Saturday, July 25, 2009

Stand in the Way of a Revolution - And Die! - Health Care Edition

On Forbes magazine's popular quotations page there was once a quote attributed, in jest I'm sure, to an anonymous French management consultant: "That may work perfectly well in practice," it said, "but it will never work in theory." (paraphrasing) U.S. health care works certainly not perfectly, but much better than it would under the revolutionary proposal being rammed through by House Speaker Nancy Pelosi (D - CA).

Throughout the 20th Century, the success of revolutionary proposals has been hampered by the existence of inconvenient classes of persons. In the Russian Communist Revolution, Ukrainian "kulaks" stood in the way of a glorious modern Moscow. "Fetuses" stood in the way of a Sexual Revolution attempting to dissociate sex from commitment and fecundity.

In the 21st Century, the elderly stand in the way of a revolution in health care. They're just to darn expensive to make health care affordable for "everyone".

In the 20th Century, ideological revolutions mitigated the brake-effects of undesirable classes by giving them euphemistic titles and then killing them. The elderly in the U.S. don't yet have a name I can stick in quotes, but they have a plan for eliminating their brake-effect on the health care revolution - HR 3200, "America's Affordable Health Choices Act of 2009".

OK, that was a little over the top you think? Maybe, but there are enough credible questions about this bill's "end of life" and rationing provisions for the elderly and all Americans to demand Nancy Pelosi give it a fair, open and exhaustive hearing.

Take a look at these:

Wall Street Journal article called "GovernmentCare’s Assault on Seniors" looks at the QALY (quality-adjusted life years) method of denying seniors health care in HR 3200:
The Congressional majority wants to pay for its $1 trillion to $1.6 trillion health bills with new taxes and a $500 billion cut to Medicare. This cut will come just as baby boomers turn 65 and increase Medicare enrollment by 30%. Less money and more patients will necessitate rationing.

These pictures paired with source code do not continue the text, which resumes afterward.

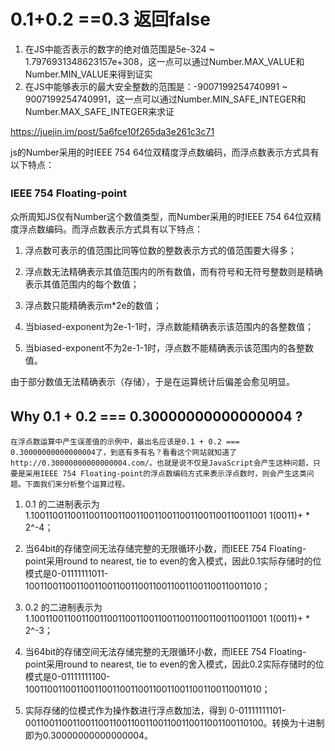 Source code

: # 0.1+0.2 ==0.3 返回false



1. 在JS中能否表示的数字的绝对值范围是5e-324 ~ 1.7976931348623157e+308，这一点可以通过Number.MAX_VALUE和Number.MIN_VALUE来得到证实
2. 在JS中能够表示的最大安全整数的范围是：-9007199254740991 ~ 9007199254740991，这一点可以通过Number.MIN_SAFE_INTEGER和Number.MAX_SAFE_INTEGER来求证

https://juejin.im/post/5a6fce10f265da3e261c3c71


js的Number采用的时IEEE 754 64位双精度浮点数编码，而浮点数表示方式具有以下特点：

### IEEE 754 Floating-point　　　　　　　　　　　　　　　　　　

  众所周知JS仅有Number这个数值类型，而Number采用的时IEEE 754 64位双精度浮点数编码。而浮点数表示方式具有以下特点：

  1. 浮点数可表示的值范围比同等位数的整数表示方式的值范围要大得多；

  2. 浮点数无法精确表示其值范围内的所有数值，而有符号和无符号整数则是精确表示其值范围内的每个数值；

  3. 浮点数只能精确表示m*2e的数值；

  4. 当biased-exponent为2e-1-1时，浮点数能精确表示该范围内的各整数值；

  5. 当biased-exponent不为2e-1-1时，浮点数不能精确表示该范围内的各整数值。

  由于部分数值无法精确表示（存储），于是在运算统计后偏差会愈见明显。


## Why 0.1 + 0.2 === 0.30000000000000004 ?　

    在浮点数运算中产生误差值的示例中，最出名应该是0.1 + 0.2 === 0.30000000000000004了，到底有多有名？看看这个网站就知道了http://0.30000000000000004.com/。也就是说不仅是JavaScript会产生这种问题，只要是采用IEEE 754 Floating-point的浮点数编码方式来表示浮点数时，则会产生这类问题。下面我们来分析整个运算过程。

  1. 0.1 的二进制表示为 1.1001100110011001100110011001100110011001100110011001 1(0011)+ * 2^-4；

  2. 当64bit的存储空间无法存储完整的无限循环小数，而IEEE 754 Floating-point采用round to nearest, tie to even的舍入模式，因此0.1实际存储时的位模式是0-01111111011-1001100110011001100110011001100110011001100110011010；

  3. 0.2 的二进制表示为 1.1001100110011001100110011001100110011001100110011001 1(0011)+ * 2^-3；

  4. 当64bit的存储空间无法存储完整的无限循环小数，而IEEE 754 Floating-point采用round to nearest, tie to even的舍入模式，因此0.2实际存储时的位模式是0-01111111100-1001100110011001100110011001100110011001100110011010；

  5. 实际存储的位模式作为操作数进行浮点数加法，得到 0-01111111101-0011001100110011001100110011001100110011001100110100。转换为十进制即为0.30000000000000004。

The Congressional Budget Office estimates that only 1% of Medicare cuts will come from eliminating fraud, waste and abuse.

The assault against seniors began with the stimulus package in February. Slipped into the bill was substantial funding for comparative effectiveness research, which is generally code for limiting care based on the patient’s age. Economists are familiar with the formula, where the cost of a treatment is divided by the number of years (called QALYs, or quality-adjusted life years) that the patient is likely to benefit. In Britain, the formula leads to denying treatments for older patients who have fewer years to benefit from care than younger patients.

When comparative effectiveness research appeared in the stimulus bill, Rep. Charles Boustany Jr., (R., La.) a heart surgeon, warned that it would lead to “denying seniors and the disabled lifesaving care.” He and Sen. Jon Kyl (R., Ariz.) proposed amendments to no avail that would have barred the federal government from using the research to eliminate treatments for the elderly or deny care based on age.

The rationing system isn't even economically beneficial according to the Journal:
The harshest misconception underlying the legislation is that living longer burdens society. Medicare data prove this is untrue. A patient who dies at 67 spends three times as much on health care at the end of life as a patient who lives to 90, according to Dr. Herbert Pardes, CEO of New York Presbyterian Medical Center.

What is costly is when seniors become disabled. In a 2007 Health Affairs article, researchers reported that surgeries to unclog arteries and replace worn out hips and knees have had a major impact on steadily reducing disability rates. And nondisabled seniors use only one-seventh as much health care as disabled seniors. As a result, the annual increase in per capita health spending on the elderly is less than for the rest of the population.

Also see this article going page through 1017 pages of HR 3200 finding multiple examples of rationing, denial of service and coercion in the bill (ht - The Anchoress), excerpts:
PG 425 Lines 4-12 Government mandates Advance Care Planning Consultations. Think Senior Citizens end of life prodding.

Pg 425 Lines 17-19 Government will instruct & consult regarding living wills, durable powers of attorney. Mandatory!

PG 425 Lines 22-25, 426 Lines 1-3 Government provides approved list of end of life resources, guiding you in how to die.

PG 427 Lines 15-24 Government mandates program for orders for end of life. The Government has a say in how your life ends.

Pg 429 Lines 1-9 An "advanced care planning consultant" will be used frequently as patients’ health deteriorates.

PG 429 Lines 10-12 "advanced care consultation" may include an ORDER for end of life plans. AN ORDER from the Government to end a life!

Pg 429 Lines 13-25 - The Government will specify which Doctors can write an end of life order.

PG 430 Lines 11-15 The Government will decide what level of treatment you will have at end of life.

Finally, when you've read all this, go to American Papist and vote in his poll on whether you support the current form of Obama's health bill. AmP phrases the question right. We need to provide health care for those who can't afford it - that's the teaching of the Church. We don't need the entirely different and counter-productive bill being pushed through Congress right now.